La APC a sua volta viene attivata in tal senso da un sistema di un ulteriore controllo: è necessario un cofattore per la sua attività che si chiama CDC20 (è una di quelle proteine identificate con i mutanti del lievito). Quest’ultimo può interagire con la APC sono quando i cromosomi sono tutti allineati nella piastra metafasica. Nota: in questo schema non c’è CDC20. CDC20 è necessario per entrambe le funzioni. Altri schemi sulle slides.
Tutto questo poi è stato confermato anche da studi effettuati sulle cellule di mammifero. In particolare poi è stato studiato come si entra in fase S in tali organismi (studi in coltura). È stato abbastanza facile studiare questo processo perché si usava mezzo base per la cultura e poi si somministrava un fattore di crescita che ne induceva la divisione. È stato visto quanto tempo impiegava una cellula che stava in G0 o in G1 a entrare in fase S dopo aver dato il fattore di crescita (facendo anche vari test tipo: lo do per un’ora e poi lo tolgo, lo lascio per due ore e poi tolgo ecc). È stato individuato un punto definito restriction point che è un certo periodo di tempo dalla somministrazione del fattore di crescita per il quale, anche se tolgo il fattore, le cellule ormai sono indirizzate verso la fase S. Il periodo identificato è di 14-16 h.
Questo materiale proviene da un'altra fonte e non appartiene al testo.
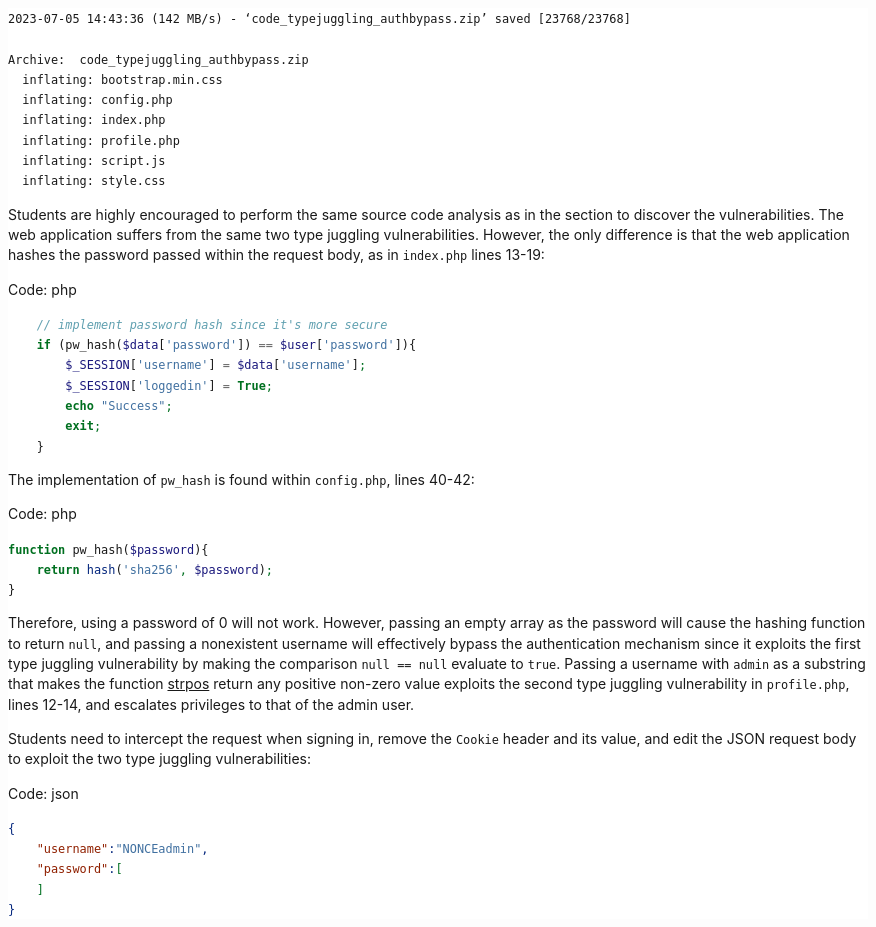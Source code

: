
 ```shell
2023-07-05 14:43:36 (142 MB/s) - ‘code_typejuggling_authbypass.zip’ saved [23768/23768]

Archive:  code_typejuggling_authbypass.zip
  inflating: bootstrap.min.css       
  inflating: config.php              
  inflating: index.php               
  inflating: profile.php             
  inflating: script.js               
  inflating: style.css 
```

Students are highly encouraged to perform the same source code analysis as in the section to discover the vulnerabilities. The web application suffers from the same two type juggling vulnerabilities. However, the only difference is that the web application hashes the password passed within the request body, as in `index.php` lines 13-19:

Code: php

```php
    // implement password hash since it's more secure
    if (pw_hash($data['password']) == $user['password']){
        $_SESSION['username'] = $data['username'];
        $_SESSION['loggedin'] = True;
        echo "Success";
        exit;
    }
```

The implementation of `pw_hash` is found within `config.php`, lines 40-42:

Code: php

```php
function pw_hash($password){
    return hash('sha256', $password);
}
```

Therefore, using a password of 0 will not work. However, passing an empty array as the password will cause the hashing function to return `null`, and passing a nonexistent username will effectively bypass the authentication mechanism since it exploits the first type juggling vulnerability by making the comparison `null == null` evaluate to `true`. Passing a username with `admin` as a substring that makes the function [strpos](https://www.php.net/manual/en/function.strpos.php) return any positive non-zero value exploits the second type juggling vulnerability in `profile.php`, lines 12-14, and escalates privileges to that of the admin user.

Students need to intercept the request when signing in, remove the `Cookie` header and its value, and edit the JSON request body to exploit the two type juggling vulnerabilities:

Code: json

```json
{
	"username":"NONCEadmin",
	"password":[
	]
}
```
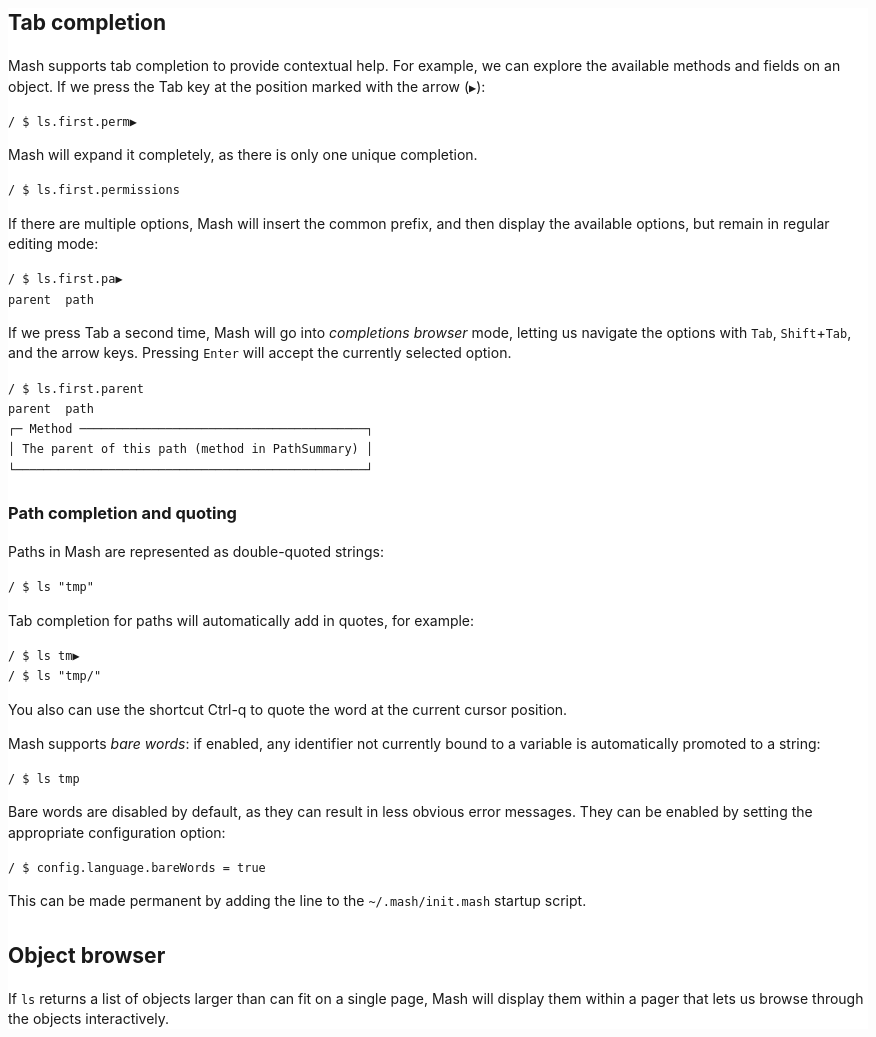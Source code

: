 ## Tab completion

Mash supports tab completion to provide contextual help. For example, we can explore the
available methods and fields on an object. If we press the Tab key at the position marked
with the arrow (`▶`):

    / $ ls.first.perm▶

Mash will expand it completely, as there is only one unique completion.

    / $ ls.first.permissions

If there are multiple options, Mash will insert the common prefix, and then display the
available options, but remain in regular editing mode:

    / $ ls.first.pa▶
    parent  path

If we press Tab a second time, Mash will go into *completions browser* mode, letting us
navigate the options with `Tab`, `Shift`+`Tab`, and the arrow keys. Pressing `Enter` will
accept the currently selected option.

    / $ ls.first.parent
    parent  path
    ┌─ Method ────────────────────────────────────────┐
    │ The parent of this path (method in PathSummary) │
    └─────────────────────────────────────────────────┘

### Path completion and quoting

Paths in Mash are represented as double-quoted strings:

    / $ ls "tmp"

Tab completion for paths will automatically add in quotes, for example:

    / $ ls tm▶
    / $ ls "tmp/"

You also can use the shortcut Ctrl-q to quote the word at the current cursor position.

Mash supports *bare words*: if enabled, any identifier not currently bound to a variable is
automatically promoted to a string:

    / $ ls tmp

Bare words are disabled by default, as they can result in less obvious error messages.
They can be enabled by setting the appropriate configuration option:

    / $ config.language.bareWords = true

This can be made permanent by adding the line to the `~/.mash/init.mash` startup script.

## Object browser

If `ls` returns a list of objects larger than can fit on a single page, Mash will display
them within a pager that lets us browse through the objects interactively.
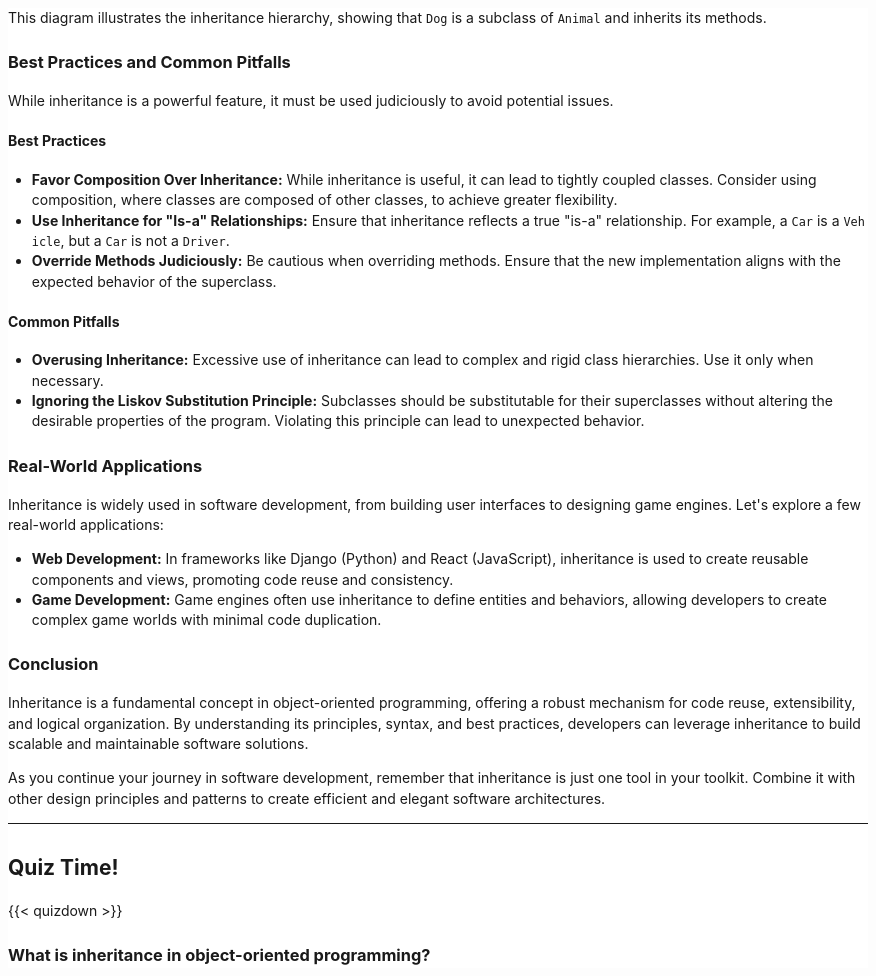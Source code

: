This diagram illustrates the inheritance hierarchy, showing that `Dog` is a subclass of `Animal` and inherits its methods.

### Best Practices and Common Pitfalls

While inheritance is a powerful feature, it must be used judiciously to avoid potential issues.

#### Best Practices

- **Favor Composition Over Inheritance:** While inheritance is useful, it can lead to tightly coupled classes. Consider using composition, where classes are composed of other classes, to achieve greater flexibility.
- **Use Inheritance for "Is-a" Relationships:** Ensure that inheritance reflects a true "is-a" relationship. For example, a `Car` is a `Vehicle`, but a `Car` is not a `Driver`.
- **Override Methods Judiciously:** Be cautious when overriding methods. Ensure that the new implementation aligns with the expected behavior of the superclass.

#### Common Pitfalls

- **Overusing Inheritance:** Excessive use of inheritance can lead to complex and rigid class hierarchies. Use it only when necessary.
- **Ignoring the Liskov Substitution Principle:** Subclasses should be substitutable for their superclasses without altering the desirable properties of the program. Violating this principle can lead to unexpected behavior.

### Real-World Applications

Inheritance is widely used in software development, from building user interfaces to designing game engines. Let's explore a few real-world applications:

- **Web Development:** In frameworks like Django (Python) and React (JavaScript), inheritance is used to create reusable components and views, promoting code reuse and consistency.
- **Game Development:** Game engines often use inheritance to define entities and behaviors, allowing developers to create complex game worlds with minimal code duplication.

### Conclusion

Inheritance is a fundamental concept in object-oriented programming, offering a robust mechanism for code reuse, extensibility, and logical organization. By understanding its principles, syntax, and best practices, developers can leverage inheritance to build scalable and maintainable software solutions.

As you continue your journey in software development, remember that inheritance is just one tool in your toolkit. Combine it with other design principles and patterns to create efficient and elegant software architectures.

---

## Quiz Time!

{{< quizdown >}}

### What is inheritance in object-oriented programming?
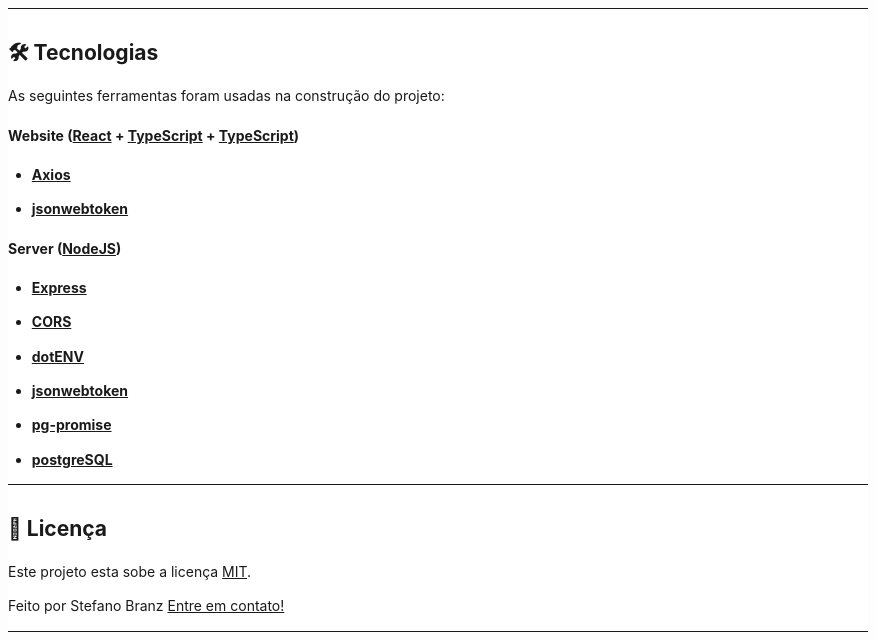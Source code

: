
 ```bash

```

---

## 🛠 Tecnologias
<div id="-tecnologias"></div>

As seguintes ferramentas foram usadas na construção do projeto:

#### **Website**  ([React](https://reactjs.org/)  +  [TypeScript](https://www.typescriptlang.org/) + [TypeScript](https://nextjs.org/))

-   **[Axios](https://github.com/axios/axios)**

-   **[jsonwebtoken](https://jwt.io/introduction)**


#### **Server**  ([NodeJS](https://nodejs.org/en/))

-   **[Express](https://expressjs.com/)**

-   **[CORS](https://expressjs.com/en/resources/middleware/cors.html)**

-   **[dotENV](https://www.dotenv.org/)**

-   **[jsonwebtoken](https://jwt.io/introduction)**

-   **[pg-promise](https://github.com/vitaly-t/pg-promise)**

- **[postgreSQL](https://www.postgresql.org/)**

---

## 📝 Licença
<div id="-licença"></div>

Este projeto esta sobe a licença [MIT](./LICENSE).

Feito  por Stefano Branz [Entre em contato!](https://www.linkedin.com/in/stefano-branz/)

---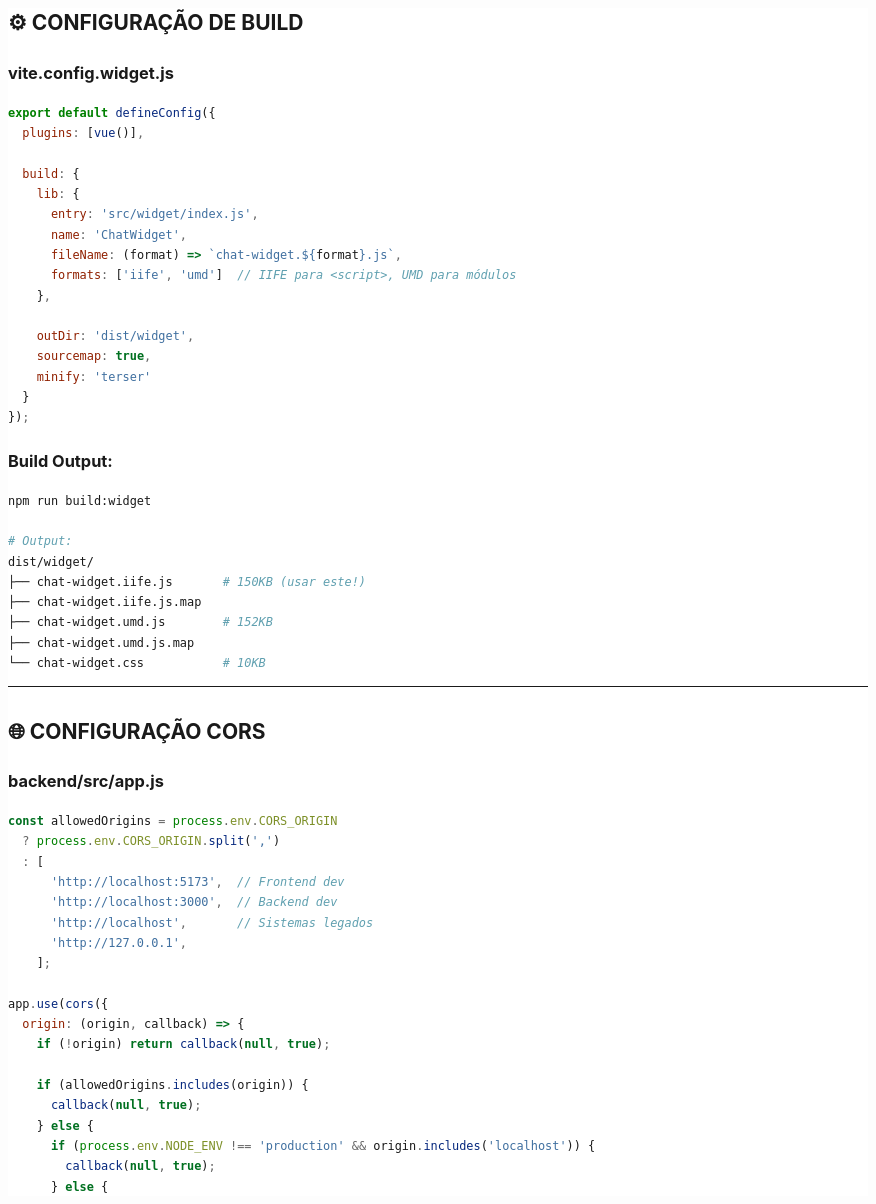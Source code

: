 
## ⚙️ **CONFIGURAÇÃO DE BUILD**

### **vite.config.widget.js**

```javascript
export default defineConfig({
  plugins: [vue()],
  
  build: {
    lib: {
      entry: 'src/widget/index.js',
      name: 'ChatWidget',
      fileName: (format) => `chat-widget.${format}.js`,
      formats: ['iife', 'umd']  // IIFE para <script>, UMD para módulos
    },
    
    outDir: 'dist/widget',
    sourcemap: true,
    minify: 'terser'
  }
});
```

### **Build Output:**

```bash
npm run build:widget

# Output:
dist/widget/
├── chat-widget.iife.js       # 150KB (usar este!)
├── chat-widget.iife.js.map
├── chat-widget.umd.js        # 152KB
├── chat-widget.umd.js.map
└── chat-widget.css           # 10KB
```

---

## 🌐 **CONFIGURAÇÃO CORS**

### **backend/src/app.js**

```javascript
const allowedOrigins = process.env.CORS_ORIGIN 
  ? process.env.CORS_ORIGIN.split(',')
  : [
      'http://localhost:5173',  // Frontend dev
      'http://localhost:3000',  // Backend dev
      'http://localhost',       // Sistemas legados
      'http://127.0.0.1',
    ];

app.use(cors({
  origin: (origin, callback) => {
    if (!origin) return callback(null, true);
    
    if (allowedOrigins.includes(origin)) {
      callback(null, true);
    } else {
      if (process.env.NODE_ENV !== 'production' && origin.includes('localhost')) {
        callback(null, true);
      } else {
```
I fattori di crescita sono diversi, sono molecole che si legano a dei recettori di membrana di vario tipo (in genere sono dotati di attività tirosin-chinasica o in altri casi possono essere coinvolti ormoni o si può avere il legame recettori a 7 segmenti transmembrana legati a proteine G) ma in ogni caso attivano cascate di trasduzione che attivano dei fattori di trascrizione nel nucleo di geni implicati nell’entrata in fase S. Una delle vie più studiate della risposta a fattori di crescita o a mitogeni è la via di RAS, questa è molto studiata poiché si trovano diverse mutazioni a carico di questa via. Ras è una proteina che media lo scambio GDP con GTP e la sua attivazione fa sì che vengono attivati dei secondi messaggeri (MAP chinasi) che poi portano all’attivazione della trasduzione del segnale. Ras non è specifico di una determinata via, viene attivato per portare alla proliferazione cellulare. Ras può essere attivata anche da proteine G associate a recettori.
Quando si aggiungono fattori di crescita in colture, questi attivano i fattori di trascrizione e nella cellula possono accadere diverse cose a seconda del fattore di crescita.